* _What to produce_: A faithful, complete transcription of the listing is required.

* _Available records_:
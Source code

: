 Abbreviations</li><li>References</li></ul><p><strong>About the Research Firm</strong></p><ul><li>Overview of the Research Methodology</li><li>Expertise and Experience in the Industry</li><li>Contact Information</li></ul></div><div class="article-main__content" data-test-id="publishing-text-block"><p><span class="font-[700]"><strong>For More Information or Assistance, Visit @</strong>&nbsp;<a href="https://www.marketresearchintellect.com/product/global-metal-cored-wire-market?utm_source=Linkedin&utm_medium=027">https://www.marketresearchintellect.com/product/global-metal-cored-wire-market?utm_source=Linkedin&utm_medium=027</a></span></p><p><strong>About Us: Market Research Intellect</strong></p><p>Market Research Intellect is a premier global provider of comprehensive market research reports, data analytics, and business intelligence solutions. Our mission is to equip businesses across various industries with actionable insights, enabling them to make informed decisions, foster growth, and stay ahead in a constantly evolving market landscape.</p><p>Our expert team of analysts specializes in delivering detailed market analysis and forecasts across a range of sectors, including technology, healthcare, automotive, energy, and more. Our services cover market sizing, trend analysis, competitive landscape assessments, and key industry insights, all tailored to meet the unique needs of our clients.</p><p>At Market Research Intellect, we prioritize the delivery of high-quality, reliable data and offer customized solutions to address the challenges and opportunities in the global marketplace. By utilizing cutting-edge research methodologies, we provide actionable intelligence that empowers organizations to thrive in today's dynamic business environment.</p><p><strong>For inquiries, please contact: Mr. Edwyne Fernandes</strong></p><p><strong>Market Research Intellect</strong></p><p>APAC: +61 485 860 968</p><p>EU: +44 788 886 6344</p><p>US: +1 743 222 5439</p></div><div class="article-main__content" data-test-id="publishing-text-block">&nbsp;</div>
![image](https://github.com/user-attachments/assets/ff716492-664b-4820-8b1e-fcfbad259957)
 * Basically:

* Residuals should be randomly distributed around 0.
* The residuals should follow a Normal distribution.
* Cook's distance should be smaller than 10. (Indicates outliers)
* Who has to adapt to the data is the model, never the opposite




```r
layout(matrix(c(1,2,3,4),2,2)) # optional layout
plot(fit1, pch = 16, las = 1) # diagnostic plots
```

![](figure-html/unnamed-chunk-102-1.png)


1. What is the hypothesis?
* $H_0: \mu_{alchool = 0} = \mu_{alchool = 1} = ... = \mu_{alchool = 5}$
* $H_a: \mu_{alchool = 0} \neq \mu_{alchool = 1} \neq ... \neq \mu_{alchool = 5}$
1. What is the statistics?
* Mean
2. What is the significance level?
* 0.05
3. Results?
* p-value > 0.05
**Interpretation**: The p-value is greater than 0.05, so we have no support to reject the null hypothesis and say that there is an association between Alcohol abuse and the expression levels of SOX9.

* _Solution for this task_:
Source code

: Abbreviations</li><li>References</li></ul><p><strong>About the Research Firm</strong></p><ul><li>Overview of the Research Methodology</li><li>Expertise and Experience in the Industry</li><li>Contact Information</li></ul></div><div class="article-main__content" data-test-id="publishing-text-block"><p><span class="font-[700]"><strong>For More Information or Assistance, Visit @</strong>&nbsp;<a href="https://www.marketresearchintellect.com/product/global-metal-cored-wire-market?utm_source=Linkedin&utm_medium=027">https://www.marketresearchintellect.com/product/global-metal-cored-wire-market?utm_source=Linkedin&utm_medium=027</a></span></p><p><strong>About Us: Market Research Intellect</strong></p><p>Market Research Intellect is a premier global provider of comprehensive market research reports, data analytics, and business intelligence solutions. Our mission is to equip businesses across various industries with actionable insights, enabling them to make informed decisions, foster growth, and stay ahead in a constantly evolving market landscape.</p><p>Our expert team of analysts specializes in delivering detailed market analysis and forecasts across a range of sectors, including technology, healthcare, automotive, energy, and more. Our services cover market sizing, trend analysis, competitive landscape assessments, and key industry insights, all tailored to meet the unique needs of our clients.</p><p>At Market Research Intellect, we prioritize the delivery of high-quality, reliable data and offer customized solutions to address the challenges and opportunities in the global marketplace. By utilizing cutting-edge research methodologies, we provide actionable intelligence that empowers organizations to thrive in today's dynamic business environment.</p><p><strong>For inquiries, please contact: Mr. Edwyne Fernandes</strong></p><p><strong>Market Research Intellect</strong></p><p>APAC: +61 485 860 968</p><p>EU: +44 788 886 6344</p><p>US: +1 743 222 5439</p></div><div class="article-main__content" data-test-id="publishing-text-block">&nbsp;</div>
![image](https://github.com/user-attachments/assets/ff716492-664b-4820-8b1e-fcfbad259957)
 * Basically:

* Residuals should be randomly distributed around 0.
* The residuals should follow a Normal distribution.
* Cook's distance should be smaller than 10. (Indicates outliers)
* Who has to adapt to the data is the model, never the opposite




```r
layout(matrix(c(1,2,3,4),2,2)) # optional layout
plot(fit1, pch = 16, las = 1) # diagnostic plots
```

![](figure-html/unnamed-chunk-102-1.png)


1. What is the hypothesis?
* $H_0: \mu_{alchool = 0} = \mu_{alchool = 1} = ... = \mu_{alchool = 5}$
* $H_a: \mu_{alchool = 0} \neq \mu_{alchool = 1} \neq ... \neq \mu_{alchool = 5}$
1. What is the statistics?
* Mean
2. What is the significance level?
* 0.05
3. Results?
* p-value > 0.05
**Interpretation**: The p-value is greater than 0.05, so we have no support to reject the null hypothesis and say that there is an association between Alcohol abuse and the expression levels of SOX9.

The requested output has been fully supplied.